‘Il arrive régulièrement que des jeunes soient victimes de chantage en ligne avec des images totalement ‘inventées’.’
La vigilance et la connaissance des techniques d'escroquerie sont importantes pour votre sécurité en ligne. Il en va de même pour les enfants, mais la question est souvent beaucoup plus sensible. On pense généralement à l'exploitation sexuelle, mais le chantage sexuel (extorsion à l'aide d'images à caractère sexuel) à des fins financières est également en augmentation. Il n'existe pas de solution infaillible, mais en discuter avec vos enfants peut faire toute la différence.

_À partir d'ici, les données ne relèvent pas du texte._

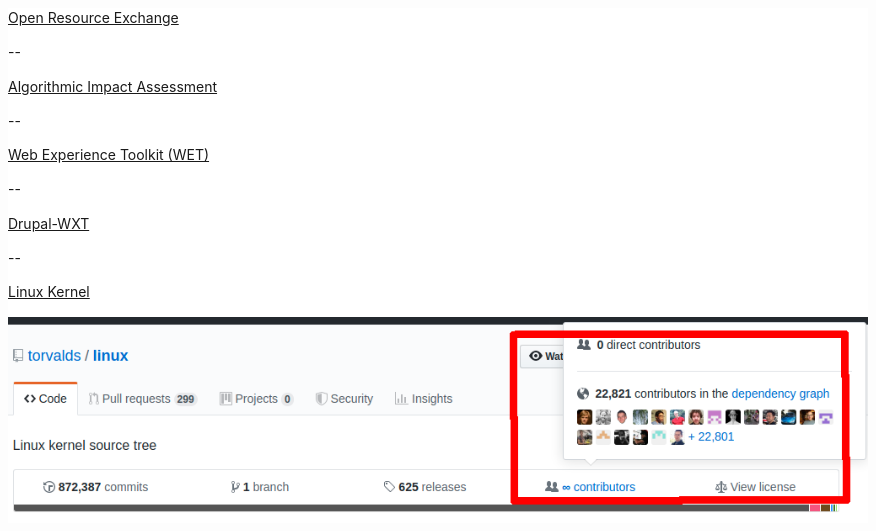 [Open Resource Exchange](https://github.com/canada-ca/ore-ero)

--

[Algorithmic Impact Assessment](https://github.com/canada-ca/aia-eia-js)

--

[Web Experience Toolkit (WET)](https://wet-boew.github.io/wet-boew/docs/ref/accolades-en.html)

--

[Drupal-WXT](http://drupalwxt.org/)

--

[Linux Kernel](https://github.com/torvalds/linux)

![Linux Kernel Contributors](assets/images/oss-linux.png)
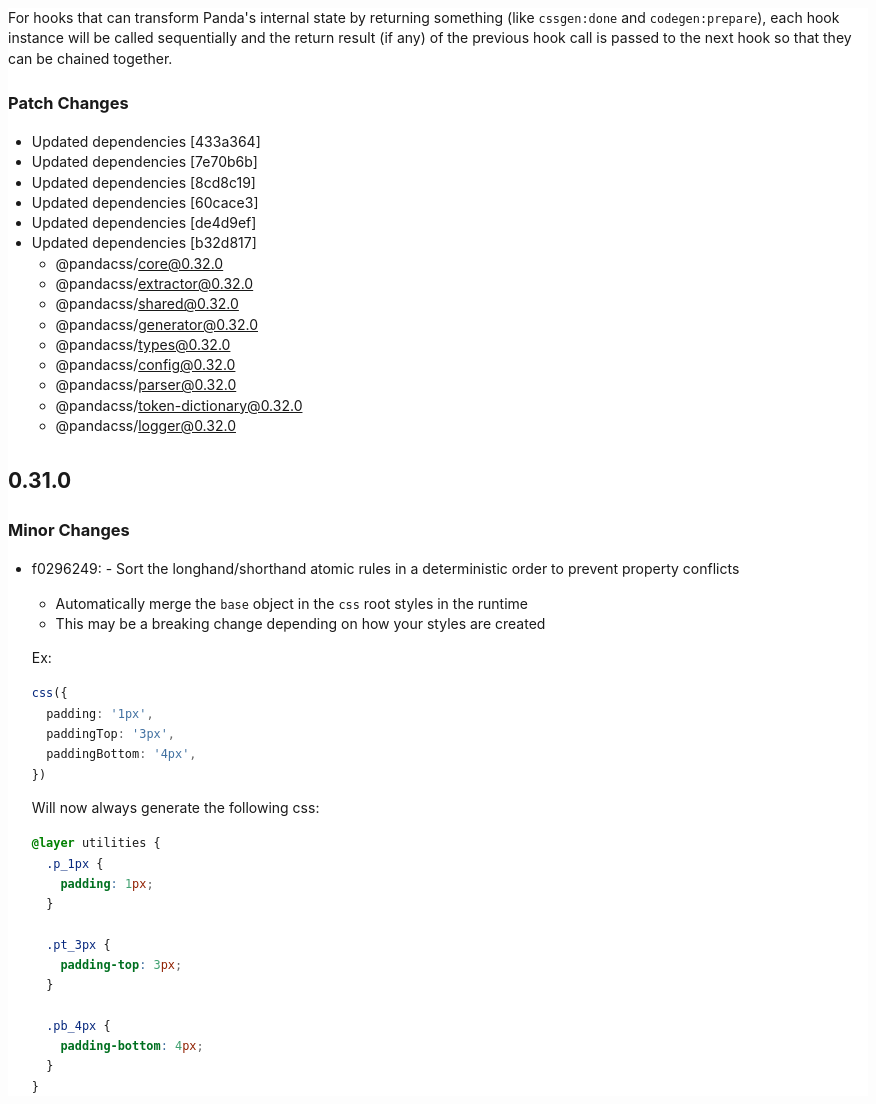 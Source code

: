   For hooks that can transform Panda's internal state by returning something (like `cssgen:done` and `codegen:prepare`),
  each hook instance will be called sequentially and the return result (if any) of the previous hook call is passed to
  the next hook so that they can be chained together.

### Patch Changes

- Updated dependencies [433a364]
- Updated dependencies [7e70b6b]
- Updated dependencies [8cd8c19]
- Updated dependencies [60cace3]
- Updated dependencies [de4d9ef]
- Updated dependencies [b32d817]
  - @pandacss/core@0.32.0
  - @pandacss/extractor@0.32.0
  - @pandacss/shared@0.32.0
  - @pandacss/generator@0.32.0
  - @pandacss/types@0.32.0
  - @pandacss/config@0.32.0
  - @pandacss/parser@0.32.0
  - @pandacss/token-dictionary@0.32.0
  - @pandacss/logger@0.32.0

## 0.31.0

### Minor Changes

- f0296249: - Sort the longhand/shorthand atomic rules in a deterministic order to prevent property conflicts

  - Automatically merge the `base` object in the `css` root styles in the runtime
  - This may be a breaking change depending on how your styles are created

  Ex:

  ```ts
  css({
    padding: '1px',
    paddingTop: '3px',
    paddingBottom: '4px',
  })
  ```

  Will now always generate the following css:

  ```css
  @layer utilities {
    .p_1px {
      padding: 1px;
    }

    .pt_3px {
      padding-top: 3px;
    }

    .pb_4px {
      padding-bottom: 4px;
    }
  }
  ```
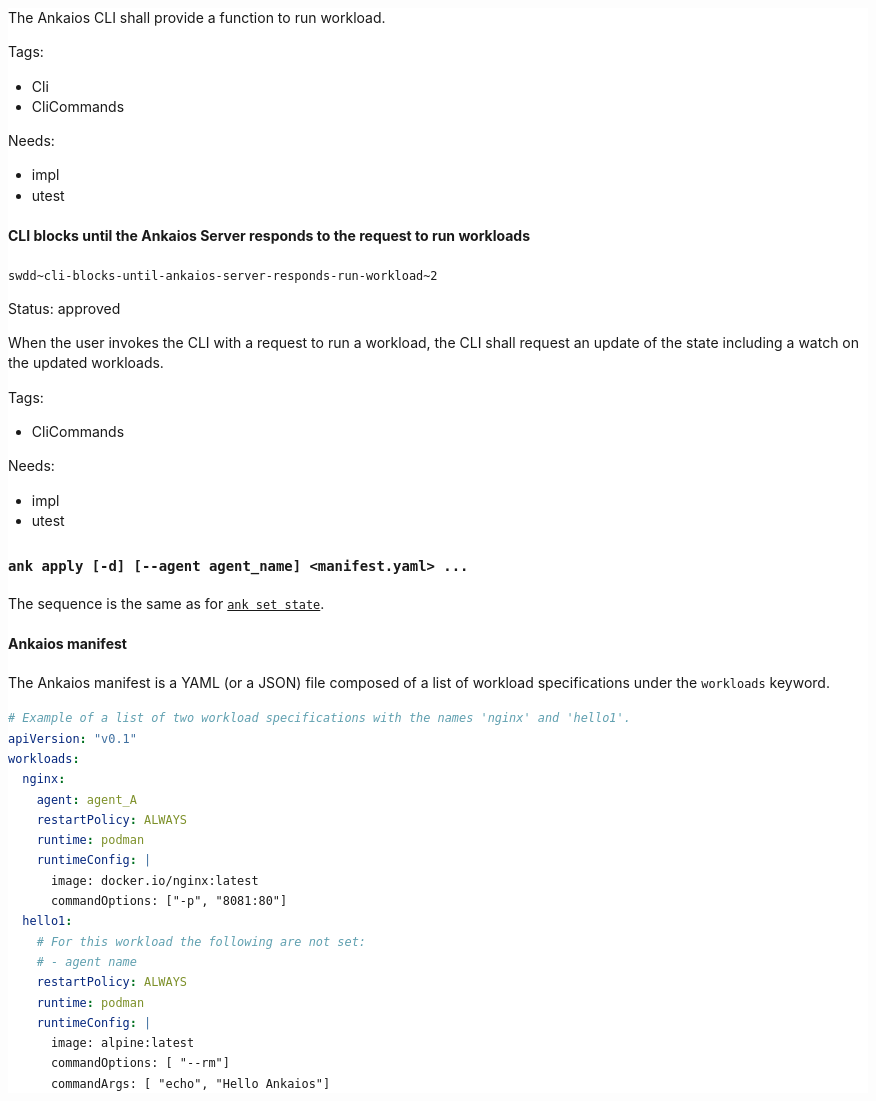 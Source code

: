 The Ankaios CLI shall provide a function to run workload.

Tags:
- Cli
- CliCommands

Needs:
- impl
- utest

#### CLI blocks until the Ankaios Server responds to the request to run workloads
`swdd~cli-blocks-until-ankaios-server-responds-run-workload~2`

Status: approved

When the user invokes the CLI with a request to run a workload, the CLI shall request an update of the state including a watch on the updated workloads.

Tags:
- CliCommands

Needs:
- impl
- utest

### `ank apply [-d] [--agent agent_name] <manifest.yaml> ...`

The sequence is the same as for [`ank set state`](#ank-set-state).

#### Ankaios manifest

The Ankaios manifest is a YAML (or a JSON) file composed of a list of workload specifications under the `workloads` keyword.

```yaml
# Example of a list of two workload specifications with the names 'nginx' and 'hello1'.
apiVersion: "v0.1"
workloads:
  nginx:
    agent: agent_A
    restartPolicy: ALWAYS
    runtime: podman
    runtimeConfig: |
      image: docker.io/nginx:latest
      commandOptions: ["-p", "8081:80"]
  hello1:
    # For this workload the following are not set:
    # - agent name
    restartPolicy: ALWAYS
    runtime: podman
    runtimeConfig: |
      image: alpine:latest
      commandOptions: [ "--rm"]
      commandArgs: [ "echo", "Hello Ankaios"]
```

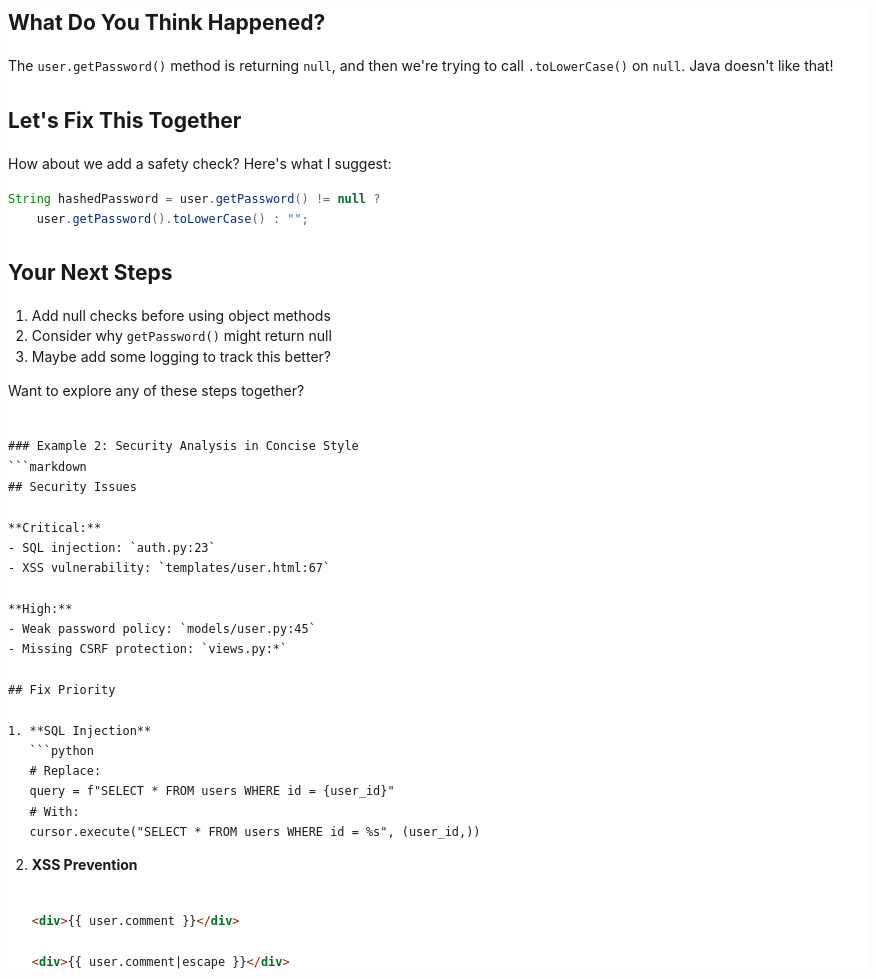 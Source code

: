 ## What Do You Think Happened?

The `user.getPassword()` method is returning `null`, and then we're trying to call `.toLowerCase()` on `null`. Java doesn't like that!

## Let's Fix This Together

How about we add a safety check? Here's what I suggest:

```java
String hashedPassword = user.getPassword() != null ?
    user.getPassword().toLowerCase() : "";
```

## Your Next Steps

1. Add null checks before using object methods
2. Consider why `getPassword()` might return null
3. Maybe add some logging to track this better?

Want to explore any of these steps together?

```

### Example 2: Security Analysis in Concise Style
```markdown
## Security Issues

**Critical:**
- SQL injection: `auth.py:23`
- XSS vulnerability: `templates/user.html:67`

**High:**
- Weak password policy: `models/user.py:45`
- Missing CSRF protection: `views.py:*`

## Fix Priority

1. **SQL Injection**
   ```python
   # Replace:
   query = f"SELECT * FROM users WHERE id = {user_id}"
   # With:
   cursor.execute("SELECT * FROM users WHERE id = %s", (user_id,))
   ```

2. **XSS Prevention**

   ```html
   
   <div>{{ user.comment }}</div>
   
   <div>{{ user.comment|escape }}</div>
   ```
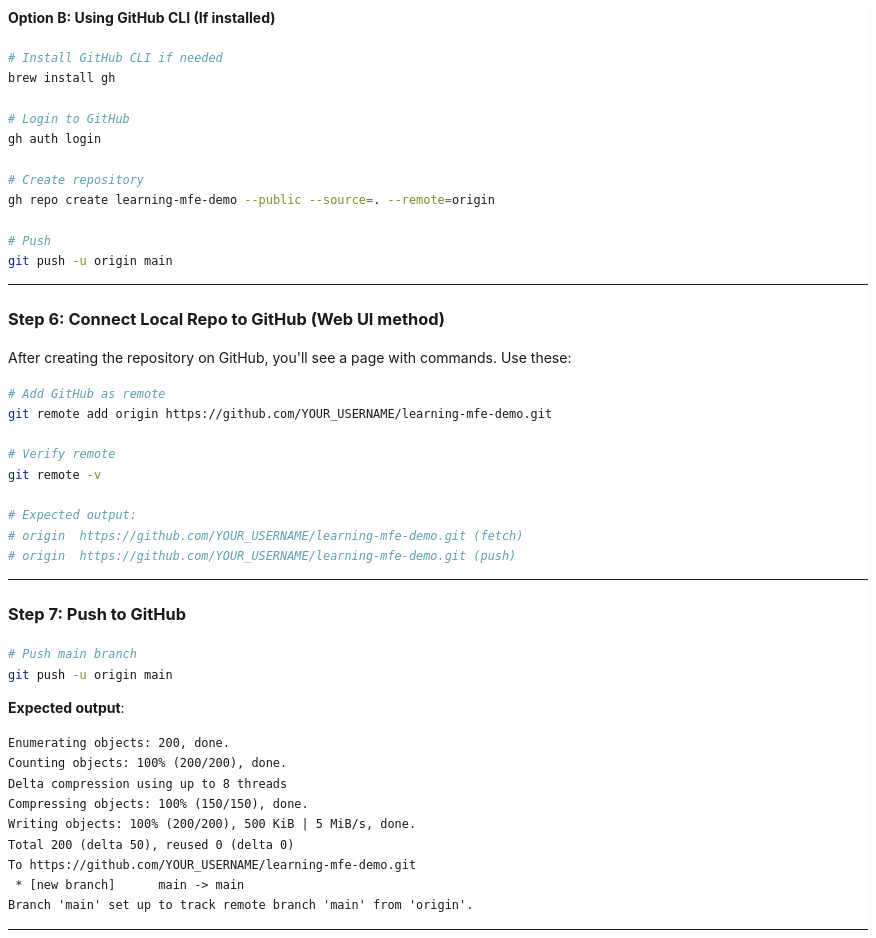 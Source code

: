 #### **Option B: Using GitHub CLI** (If installed)

```bash
# Install GitHub CLI if needed
brew install gh

# Login to GitHub
gh auth login

# Create repository
gh repo create learning-mfe-demo --public --source=. --remote=origin

# Push
git push -u origin main
```

---

### **Step 6: Connect Local Repo to GitHub** (Web UI method)

After creating the repository on GitHub, you'll see a page with commands. Use these:

```bash
# Add GitHub as remote
git remote add origin https://github.com/YOUR_USERNAME/learning-mfe-demo.git

# Verify remote
git remote -v

# Expected output:
# origin  https://github.com/YOUR_USERNAME/learning-mfe-demo.git (fetch)
# origin  https://github.com/YOUR_USERNAME/learning-mfe-demo.git (push)
```

---

### **Step 7: Push to GitHub**

```bash
# Push main branch
git push -u origin main
```

**Expected output**:
```
Enumerating objects: 200, done.
Counting objects: 100% (200/200), done.
Delta compression using up to 8 threads
Compressing objects: 100% (150/150), done.
Writing objects: 100% (200/200), 500 KiB | 5 MiB/s, done.
Total 200 (delta 50), reused 0 (delta 0)
To https://github.com/YOUR_USERNAME/learning-mfe-demo.git
 * [new branch]      main -> main
Branch 'main' set up to track remote branch 'main' from 'origin'.
```

--- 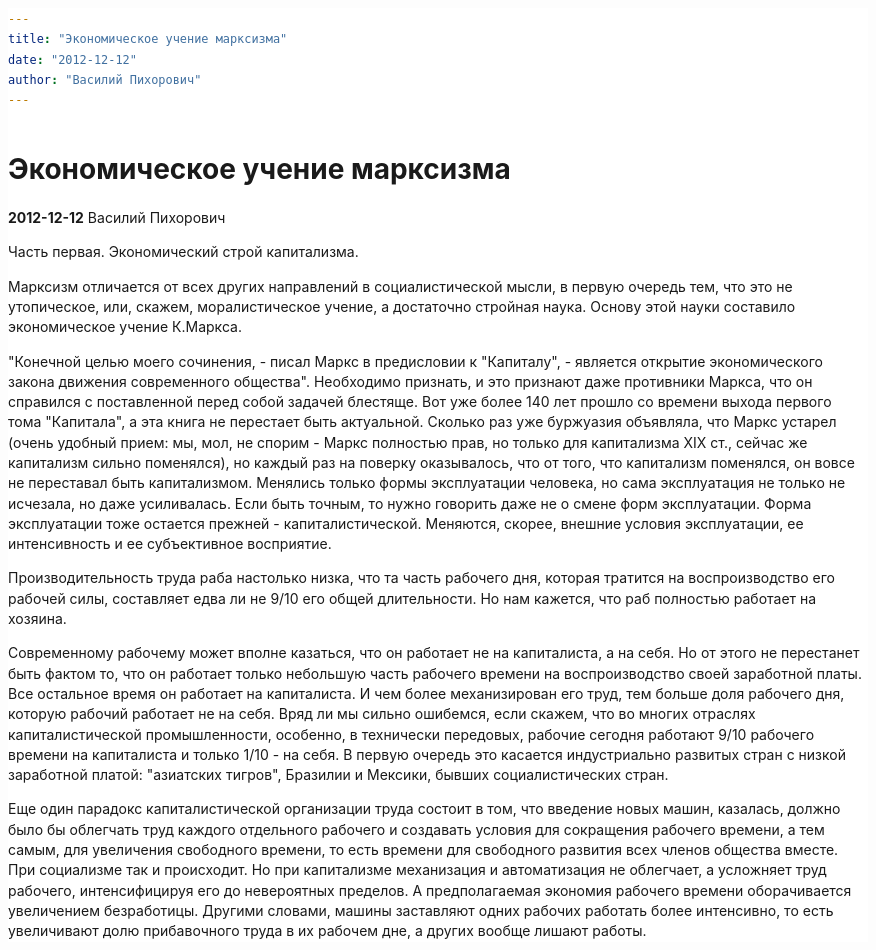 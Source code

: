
 ```yaml
---
title: "Экономическое учение марксизма"
date: "2012-12-12"
author: "Василий Пихорович"
---
```


# Экономическое учение марксизма

**2012-12-12** Василий Пихорович

Часть первая. Экономический строй капитализма.

Марксизм отличается от всех других направлений в социалистической мысли, в первую очередь тем, что это не утопическое, или, скажем, моралистическое учение, а достаточно стройная наука. Основу этой науки составило экономическое учение К.Маркса.

"Конечной целью моего сочинения, - писал Маркс в предисловии к "Капиталу", - является открытие экономического закона движения современного общества". Необходимо признать, и это признают даже противники Маркса, что он справился с поставленной перед собой задачей блестяще. Вот уже более 140 лет прошло со времени выхода первого тома "Капитала", а эта книга не перестает быть актуальной. Сколько раз уже буржуазия объявляла, что Маркс устарел (очень удобный прием: мы, мол, не спорим - Маркс полностью прав, но только для капитализма XIX ст., сейчас же капитализм сильно поменялся), но каждый раз на поверку оказывалось, что от того, что капитализм поменялся, он вовсе не переставал быть капитализмом. Менялись только формы эксплуатации человека, но сама эксплуатация не только не исчезала, но даже усиливалась. Если быть точным, то нужно говорить даже не о смене форм эксплуатации. Форма эксплуатации тоже остается прежней - капиталистической. Меняются, скорее, внешние условия эксплуатации, ее интенсивность и ее субъективное восприятие.

Производительность труда раба настолько низка, что та часть рабочего дня, которая тратится на воспроизводство его рабочей силы, составляет едва ли не 9/10 его общей длительности. Но нам кажется, что раб полностью работает на хозяина.

Современному рабочему может вполне казаться, что он работает не на капиталиста, а на себя. Но от этого не перестанет быть фактом то, что он работает только небольшую часть рабочего времени на воспроизводство своей заработной платы. Все остальное время он работает на капиталиста. И чем более механизирован его труд, тем больше доля рабочего дня, которую рабочий работает не на себя. Вряд ли мы сильно ошибемся, если скажем, что во многих отраслях капиталистической промышленности, особенно, в технически передовых, рабочие сегодня работают 9/10 рабочего времени на капиталиста и только 1/10 - на себя. В первую очередь это касается индустриально развитых стран с низкой заработной платой: "азиатских тигров", Бразилии и Мексики, бывших социалистических стран.

Еще один парадокс капиталистической организации труда состоит в том, что введение новых машин, казалась, должно было бы облегчать труд каждого отдельного рабочего и создавать условия для сокращения рабочего времени, а тем самым, для увеличения свободного времени, то есть времени для свободного развития всех членов общества вместе.  При социализме так и происходит. Но при капитализме механизация и автоматизация не облегчает, а усложняет труд рабочего, интенсифицируя его до невероятных пределов. А предполагаемая экономия рабочего времени оборачивается увеличением безработицы. Другими словами, машины заставляют одних рабочих работать более интенсивно, то есть увеличивают долю прибавочного труда в их рабочем дне, а других вообще лишают работы.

Les enfants et leur smartphone
Y a-t-il un âge idéal pour avoir un smartphone ? Dans quelle mesure faut-il surveiller ce que font vos enfants en ligne ? Autant de questions auxquelles les parents d'aujourd'hui n'ont pas ou peu été confrontés dans leur propre enfance.
Aujourd'hui, le paysage est différent. Selon Apenstaartjaren, une étude de 2024 sur l'utilisation des médias par les enfants et les jeunes, ces derniers passent de plus en plus de temps en ligne et les menaces augmentent.
‘En ce qui concerne l'utilisation des écrans, les études montrent que les parents éprouvent souvent bien des difficultés à donner l'exemple.’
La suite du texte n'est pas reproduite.